Lt.Colonel Peter McFarlane, Chairman of the Association read out the Roll call of Regiments and the Irish Police Services of the Crown as representatives solemnly laid wreaths followed by the exhortation, known as the Kohima Epitaph.
'They shall not grow old as we who are left grow old, Age shall not weary them nor the years condemn. At the going down of the sun and in the morning, We will remember them'.
A piper from The London Irish Rifles Association Pipes and Drums played the lament, 'Oft in the stilly night.'
Following the De Profundis, psalm 130, prayers for peace and commitment were said and the National Anthem sung heartily.
Mgr.Rowland concluded the moving service with a traditional Gaelic Blessing.
The Duke of Connaught, youngest son of Queen Victoria was responsible for the memorial chapel .He headed a committee that determined to have a suitable memorial for all the Irish fallen in WWI in Westminster Cathedral.
Together with distinguished military personnel he sought to raise funds to complete and decorate the existing Irish chapel and erect memorials across the sectarian divide, which caused questions to be raised in the House of Commons.
Winston Churchill speaking in Parliament on 6 July 1920 remarked that he saw no need for Government intervention, 'If people seek consolation by these rolls, they have every right to do it.'
On 12th November I924 the seventeen green leather-bound volumes of the Rolls of Honour from all Irish Regiments in the British Army were solemnly placed in St Patrick and All the Saints of Ireland Chapel in Westminster Cathedral recording the names of all 50,000 Irishmen killed. One volume records those who served in non Irish regiments.
Hidden from sight in a green Connemara marble cabinet, covered with a grille, beside the altar, many people are unaware of this memorial to the Irishmen who gave their lives in WWI which is listed by the Imperial War Museum and Commonwealth War Graves Commission.
Sixteen ceramic Irish regimental badges surmounted by bronze wreaths with inscribed plaques beneath were placed on the marble pillars around the chapel walls.

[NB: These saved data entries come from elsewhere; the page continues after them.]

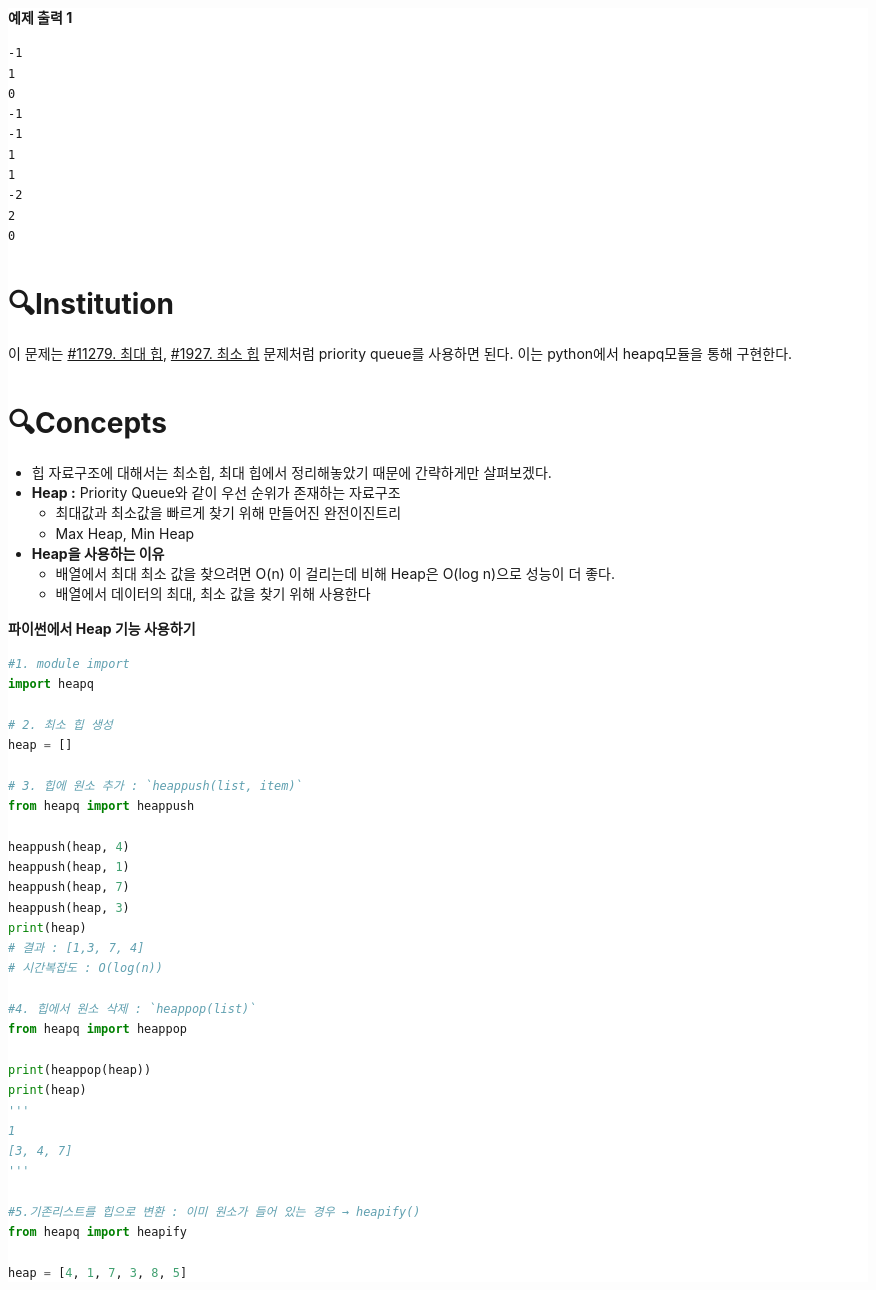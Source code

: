 **예제 출력 1**

```
-1
1
0
-1
-1
1
1
-2
2
0
```

# 🔍Institution

 이 문제는 [#11279. 최대 힙](https://www.acmicpc.net/problem/11279), [#1927. 최소 힙](https://www.acmicpc.net/problem/1927) 문제처럼  priority queue를 사용하면 된다. 이는 python에서 heapq모듈을 통해 구현한다.

# 🔍Concepts

- 힙 자료구조에 대해서는 최소힙, 최대 힙에서 정리해놓았기 때문에 간략하게만 살펴보겠다.
- **Heap :** Priority Queue와 같이 우선 순위가 존재하는 자료구조
    - 최대값과 최소값을 빠르게 찾기 위해 만들어진 완전이진트리
    - Max Heap, Min Heap
- **Heap을 사용하는 이유**
    - 배열에서 최대 최소 값을 찾으려면 O(n) 이 걸리는데 비해 Heap은 O(log n)으로 성능이 더 좋다.
    - 배열에서 데이터의 최대, 최소 값을 찾기 위해 사용한다

**파이썬에서 Heap 기능 사용하기**

```python
#1. module import
import heapq 

# 2. 최소 힙 생성
heap = []

# 3. 힙에 원소 추가 : `heappush(list, item)`
from heapq import heappush

heappush(heap, 4)
heappush(heap, 1)
heappush(heap, 7)
heappush(heap, 3)
print(heap)
# 결과 : [1,3, 7, 4]
# 시간복잡도 : O(log(n))

#4. 힙에서 원소 삭제 : `heappop(list)`
from heapq import heappop

print(heappop(heap))
print(heap)
'''
1
[3, 4, 7]
'''

#5.기존리스트를 힙으로 변환 : 이미 원소가 들어 있는 경우 → heapify()
from heapq import heapify

heap = [4, 1, 7, 3, 8, 5]
```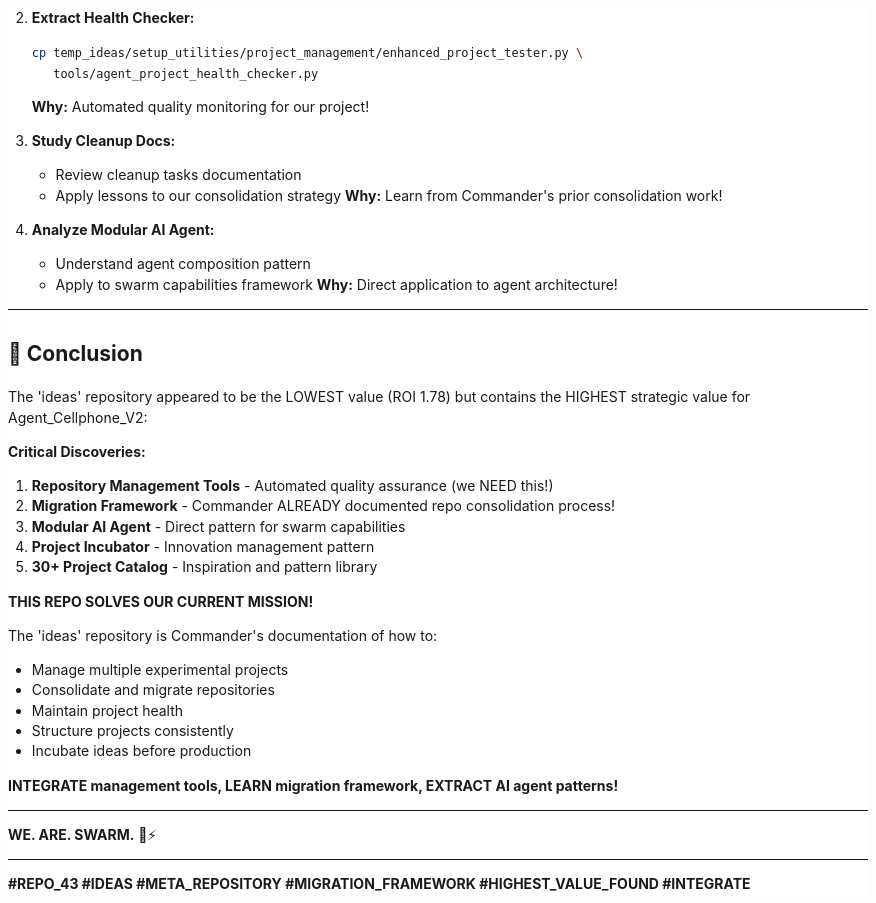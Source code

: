 2. **Extract Health Checker:**
   ```bash
   cp temp_ideas/setup_utilities/project_management/enhanced_project_tester.py \
      tools/agent_project_health_checker.py
   ```
   **Why:** Automated quality monitoring for our project!

3. **Study Cleanup Docs:**
   - Review cleanup tasks documentation
   - Apply lessons to our consolidation strategy
   **Why:** Learn from Commander's prior consolidation work!

4. **Analyze Modular AI Agent:**
   - Understand agent composition pattern
   - Apply to swarm capabilities framework
   **Why:** Direct application to agent architecture!

---

## 🎯 Conclusion

The 'ideas' repository appeared to be the LOWEST value (ROI 1.78) but contains the HIGHEST strategic value for Agent_Cellphone_V2:

**Critical Discoveries:**
1. **Repository Management Tools** - Automated quality assurance (we NEED this!)
2. **Migration Framework** - Commander ALREADY documented repo consolidation process!
3. **Modular AI Agent** - Direct pattern for swarm capabilities
4. **Project Incubator** - Innovation management pattern
5. **30+ Project Catalog** - Inspiration and pattern library

**THIS REPO SOLVES OUR CURRENT MISSION!**

The 'ideas' repository is Commander's documentation of how to:
- Manage multiple experimental projects
- Consolidate and migrate repositories
- Maintain project health
- Structure projects consistently
- Incubate ideas before production

**INTEGRATE management tools, LEARN migration framework, EXTRACT AI agent patterns!**

---

**WE. ARE. SWARM.** 🐝⚡

---

**#REPO_43 #IDEAS #META_REPOSITORY #MIGRATION_FRAMEWORK #HIGHEST_VALUE_FOUND #INTEGRATE**

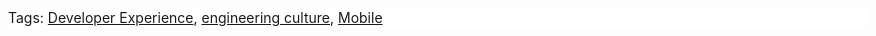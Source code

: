 Tags: [Developer Experience](/tag/developer-experience), [engineering culture](/tag/engineering-culture), [Mobile](/tag/mobile)
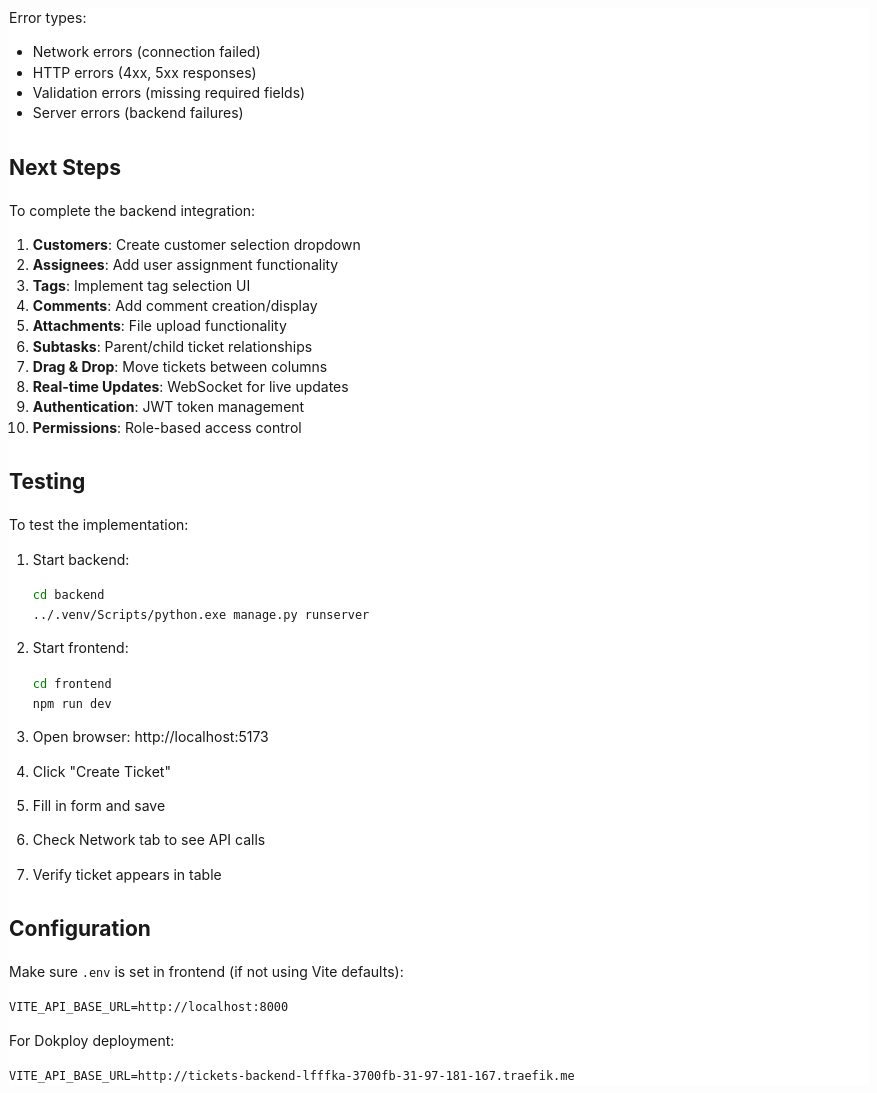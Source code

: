 Error types:
- Network errors (connection failed)
- HTTP errors (4xx, 5xx responses)
- Validation errors (missing required fields)
- Server errors (backend failures)

## Next Steps

To complete the backend integration:

1. **Customers**: Create customer selection dropdown
2. **Assignees**: Add user assignment functionality  
3. **Tags**: Implement tag selection UI
4. **Comments**: Add comment creation/display
5. **Attachments**: File upload functionality
6. **Subtasks**: Parent/child ticket relationships
7. **Drag & Drop**: Move tickets between columns
8. **Real-time Updates**: WebSocket for live updates
9. **Authentication**: JWT token management
10. **Permissions**: Role-based access control

## Testing

To test the implementation:

1. Start backend:
   ```bash
   cd backend
   ../.venv/Scripts/python.exe manage.py runserver
   ```

2. Start frontend:
   ```bash
   cd frontend
   npm run dev
   ```

3. Open browser: http://localhost:5173
4. Click "Create Ticket"
5. Fill in form and save
6. Check Network tab to see API calls
7. Verify ticket appears in table

## Configuration

Make sure `.env` is set in frontend (if not using Vite defaults):

```env
VITE_API_BASE_URL=http://localhost:8000
```

For Dokploy deployment:
```env
VITE_API_BASE_URL=http://tickets-backend-lfffka-3700fb-31-97-181-167.traefik.me
```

Fr E McGuinnness, Chaplain to the Irish Guards, and Bishop Keatinge, Catholic Chaplain to the Armed Forces were present at the ceremony.
The Imperial War Museum lists the chapel as an official war memorial.
It is through their website that I discovered a great uncle who died on 6 November 1914 at Ypres, was commemorated in Westminster Cathedral in the Irish Chapel's Rolls of Honour .I was privileged this year, on his anniversary, to be amongst the wreath layers for the Irish Guards, his regiment from 1912. His only other memorial is on the Menin Gate at Ypres.